[...]
>> Not some gnome terminal, KDE terminal or some other jive.. just a
>> regular xterm.
>
> I also use Gentoo.
>
> xterm-256 wasn't in portage a couple months ago, so your terminal has
> certainly changed in the last few months. Using all combinations of
> vim-7.2.{182,411} and xterm-{223,256}, though, I see the undesired
> behavior.
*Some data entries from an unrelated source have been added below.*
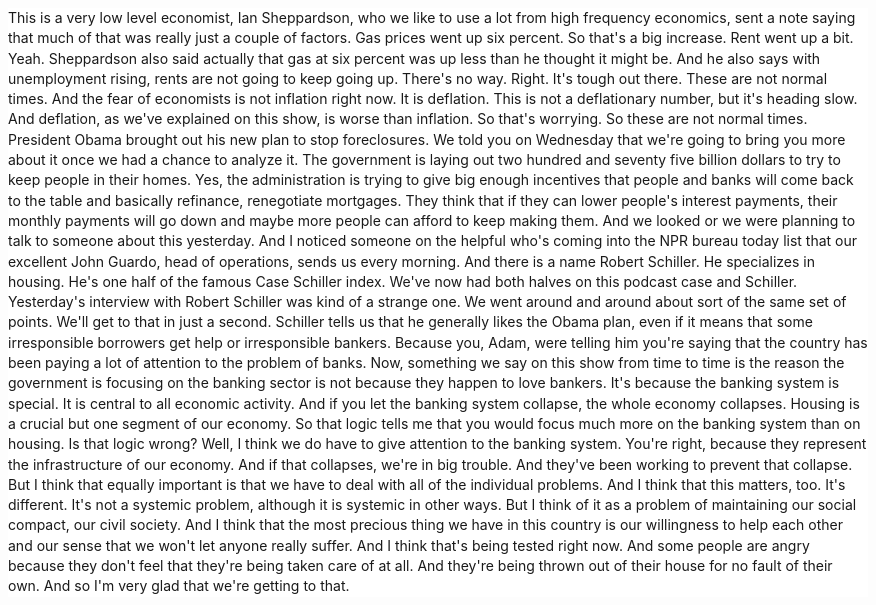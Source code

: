 This is a very low level economist, Ian Sheppardson, who we like to use a lot from high frequency economics, sent a note saying that much of that was really just a couple of factors.
Gas prices went up six percent.
So that's a big increase.
Rent went up a bit.
Yeah. Sheppardson also said actually that gas at six percent was up less than he thought it might be.
And he also says with unemployment rising, rents are not going to keep going up.
There's no way.
Right. It's tough out there.
These are not normal times.
And the fear of economists is not inflation right now.
It is deflation.
This is not a deflationary number, but it's heading slow.
And deflation, as we've explained on this show, is worse than inflation.
So that's worrying.
So these are not normal times.
President Obama brought out his new plan to stop foreclosures.
We told you on Wednesday that we're going to bring you more about it once we had a chance to analyze it.
The government is laying out two hundred and seventy five billion dollars to try to keep people in their homes.
Yes, the administration is trying to give big enough incentives that people and banks will come back to the table and basically refinance, renegotiate mortgages.
They think that if they can lower people's interest payments, their monthly payments will go down and maybe more people can afford to keep making them.
And we looked or we were planning to talk to someone about this yesterday.
And I noticed someone on the helpful who's coming into the NPR bureau today list that our excellent John Guardo, head of operations, sends us every morning.
And there is a name Robert Schiller.
He specializes in housing.
He's one half of the famous Case Schiller index.
We've now had both halves on this podcast case and Schiller.
Yesterday's interview with Robert Schiller was kind of a strange one.
We went around and around about sort of the same set of points.
We'll get to that in just a second.
Schiller tells us that he generally likes the Obama plan, even if it means that some irresponsible borrowers get help or irresponsible bankers.
Because you, Adam, were telling him you're saying that the country has been paying a lot of attention to the problem of banks.
Now, something we say on this show from time to time is the reason the government is focusing on the banking sector is not because they happen to love bankers.
It's because the banking system is special.
It is central to all economic activity.
And if you let the banking system collapse, the whole economy collapses.
Housing is a crucial but one segment of our economy.
So that logic tells me that you would focus much more on the banking system than on housing.
Is that logic wrong?
Well, I think we do have to give attention to the banking system.
You're right, because they represent the infrastructure of our economy.
And if that collapses, we're in big trouble.
And they've been working to prevent that collapse.
But I think that equally important is that we have to deal with all of the individual problems.
And I think that this matters, too.
It's different.
It's not a systemic problem, although it is systemic in other ways.
But I think of it as a problem of maintaining our social compact, our civil society.
And I think that the most precious thing we have in this country is our willingness to help each other
and our sense that we won't let anyone really suffer.
And I think that's being tested right now.
And some people are angry because they don't feel that they're being taken care of at all.
And they're being thrown out of their house for no fault of their own.
And so I'm very glad that we're getting to that.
It looks like older xterms (including 243, which was what I
> had installed when I started exploring this) have a USE-flag called
> 'paste64', which apparently adds the --enable-paste64 compile flag.
>
> My guess is that --enable-paste64 (which is no longer in the ebuild) is
> essentially built-in at this point.
>
> Upgrading back to xterm-256 and adding the line:
> UXTerm*allowWindowOps: true
> to my ~/.Xdefaults file solved the problem[1]. IIUC, this enables
> 'bracketed paste' mode[2] (possibly other things?), but may have
> security implications[1b].
I tried... putting `UXTerm*allowWindowOps true'' into .Xdefaults
which over the years I've ended up symlinking to .Xresources and
.xresources
So all were covered.
Started a second X session by first `Ctrl-Alt F2' to get a different
vt in console mode... then `startx -- :1'
Starting X on a different display, which should have activated anthing
new in ~/.Xdefaults, but I still see the stair stepping
However the technique Tony M mentioned: "*P
(Double Quote Asterisk Upper/lowercase P/p) works without stair
stepping. ... I didn't now that trick....
You don't have to be in insert mode which is handy... often I loose a
few characters from a piece of pasting because vim was in command or
maybe its normal mode, and I try to paste with middle mouse.